“Kegilaan” Memburu Ulama

Deteksi “filsuf” Rocky Gerung, dalam acara Talkshow ILC beberapa saat lalu menjadi menarik, “Kalau ada orang gila beroperasi [mencari mangsa], pasti ada orang yang lebih gila lagi yang mengendalikannya.” Tentu deteksi sang filsuf itu mesti dibuktikan kebenarannya, atau bahkan ketidakbenarannya. Tapi, asumsi publik melihat absurditas fenomena orang gila, menyimpulkan memang ada dalang, tentu bukan Ki Manteb Sudarsono atau Ki Anom Suroto.
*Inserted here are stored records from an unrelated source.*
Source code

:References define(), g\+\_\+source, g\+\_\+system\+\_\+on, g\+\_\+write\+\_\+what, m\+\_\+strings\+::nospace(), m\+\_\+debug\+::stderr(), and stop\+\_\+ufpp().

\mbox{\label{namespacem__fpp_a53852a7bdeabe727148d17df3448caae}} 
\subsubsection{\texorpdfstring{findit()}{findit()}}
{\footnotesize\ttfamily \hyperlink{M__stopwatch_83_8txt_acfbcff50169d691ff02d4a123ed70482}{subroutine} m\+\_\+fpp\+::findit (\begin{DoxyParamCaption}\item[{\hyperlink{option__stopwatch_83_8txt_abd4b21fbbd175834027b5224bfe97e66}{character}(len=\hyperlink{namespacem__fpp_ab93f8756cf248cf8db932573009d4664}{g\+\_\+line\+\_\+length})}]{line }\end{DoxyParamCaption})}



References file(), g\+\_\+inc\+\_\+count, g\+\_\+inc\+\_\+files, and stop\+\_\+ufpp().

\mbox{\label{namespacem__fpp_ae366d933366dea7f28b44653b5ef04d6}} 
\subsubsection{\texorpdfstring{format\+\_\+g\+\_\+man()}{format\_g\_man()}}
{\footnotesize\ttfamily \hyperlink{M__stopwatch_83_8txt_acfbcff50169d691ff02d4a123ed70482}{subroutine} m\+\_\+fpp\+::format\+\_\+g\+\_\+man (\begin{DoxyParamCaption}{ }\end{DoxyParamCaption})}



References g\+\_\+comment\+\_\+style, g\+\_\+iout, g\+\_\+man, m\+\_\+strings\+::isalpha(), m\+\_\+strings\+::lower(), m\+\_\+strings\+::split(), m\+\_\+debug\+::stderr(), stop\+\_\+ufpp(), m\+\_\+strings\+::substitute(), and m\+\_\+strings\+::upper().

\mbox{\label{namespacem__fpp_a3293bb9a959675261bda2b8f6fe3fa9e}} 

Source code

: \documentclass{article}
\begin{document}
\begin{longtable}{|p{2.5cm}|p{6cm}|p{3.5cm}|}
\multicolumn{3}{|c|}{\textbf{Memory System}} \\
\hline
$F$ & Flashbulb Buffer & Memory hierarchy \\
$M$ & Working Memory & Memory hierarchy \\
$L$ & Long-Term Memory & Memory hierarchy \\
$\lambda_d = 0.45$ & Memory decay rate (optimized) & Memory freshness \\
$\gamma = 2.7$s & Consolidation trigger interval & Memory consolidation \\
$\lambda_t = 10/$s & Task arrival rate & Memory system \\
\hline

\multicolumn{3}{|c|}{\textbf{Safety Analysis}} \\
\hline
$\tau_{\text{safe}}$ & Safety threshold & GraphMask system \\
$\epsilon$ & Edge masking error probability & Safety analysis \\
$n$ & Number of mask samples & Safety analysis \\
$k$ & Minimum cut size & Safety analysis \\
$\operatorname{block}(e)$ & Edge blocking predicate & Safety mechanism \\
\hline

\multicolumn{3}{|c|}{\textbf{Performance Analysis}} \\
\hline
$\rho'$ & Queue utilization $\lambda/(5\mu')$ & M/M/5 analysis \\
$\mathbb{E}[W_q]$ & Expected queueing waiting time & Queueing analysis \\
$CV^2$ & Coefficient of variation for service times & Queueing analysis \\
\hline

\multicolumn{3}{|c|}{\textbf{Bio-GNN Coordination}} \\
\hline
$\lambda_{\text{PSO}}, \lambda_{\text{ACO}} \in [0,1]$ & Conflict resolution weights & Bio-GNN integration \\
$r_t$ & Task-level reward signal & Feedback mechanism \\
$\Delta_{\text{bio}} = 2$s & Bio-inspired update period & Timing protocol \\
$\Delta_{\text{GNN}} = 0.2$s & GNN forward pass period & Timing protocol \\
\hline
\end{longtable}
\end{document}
Ini dalang bukan sembarang dalang. Dalang yang dimungkinkan akan memprovokasi tanpa henti. Orang gila dan gila-gilaan dilebur hingga tidak dikenali mana sebenarnya yang benar-benar gila, dan mana yang gila jadi-jadian.

Para Kiai/Ustaz dan para tokoh agama mengingatkan pada para santrinya untuk tidak terprovokasi menghadapi kondisi yang ada. Namun pihak “di seberang sana” yang entah siapa “dalangnya” terus memprovokasi tanpa henti. Tidak mustahil “teror&#8221#8221; orang gila itu akan menembus juga ke wilayah-wilayah lainnya yang sekiranya potensial untuk “disinggahi”.

Dalang atau pengendali teror, jika itu yang terjadi, sebenarnya teroris dalam makna yang lain. Dalam kasus kegilaan “memburu” ulama, maka teroris penebar teror mesti diringkus sampai ke akar-akarnya, namun akar yang menjulang ke atas memang jarang bisa disentuh. Karenanya, bisa jadi, Densus 88 tidak diberdayakan untuk “mencabuti akar-akarnya”. Tidak seperti Gereja St. Lidwina di Sleman Yogyakarta, dimana pihak kepolisian tanggap dengan melibatkan Densus 88 untuk memburu “orang gila” yang lalu distempel radikalis.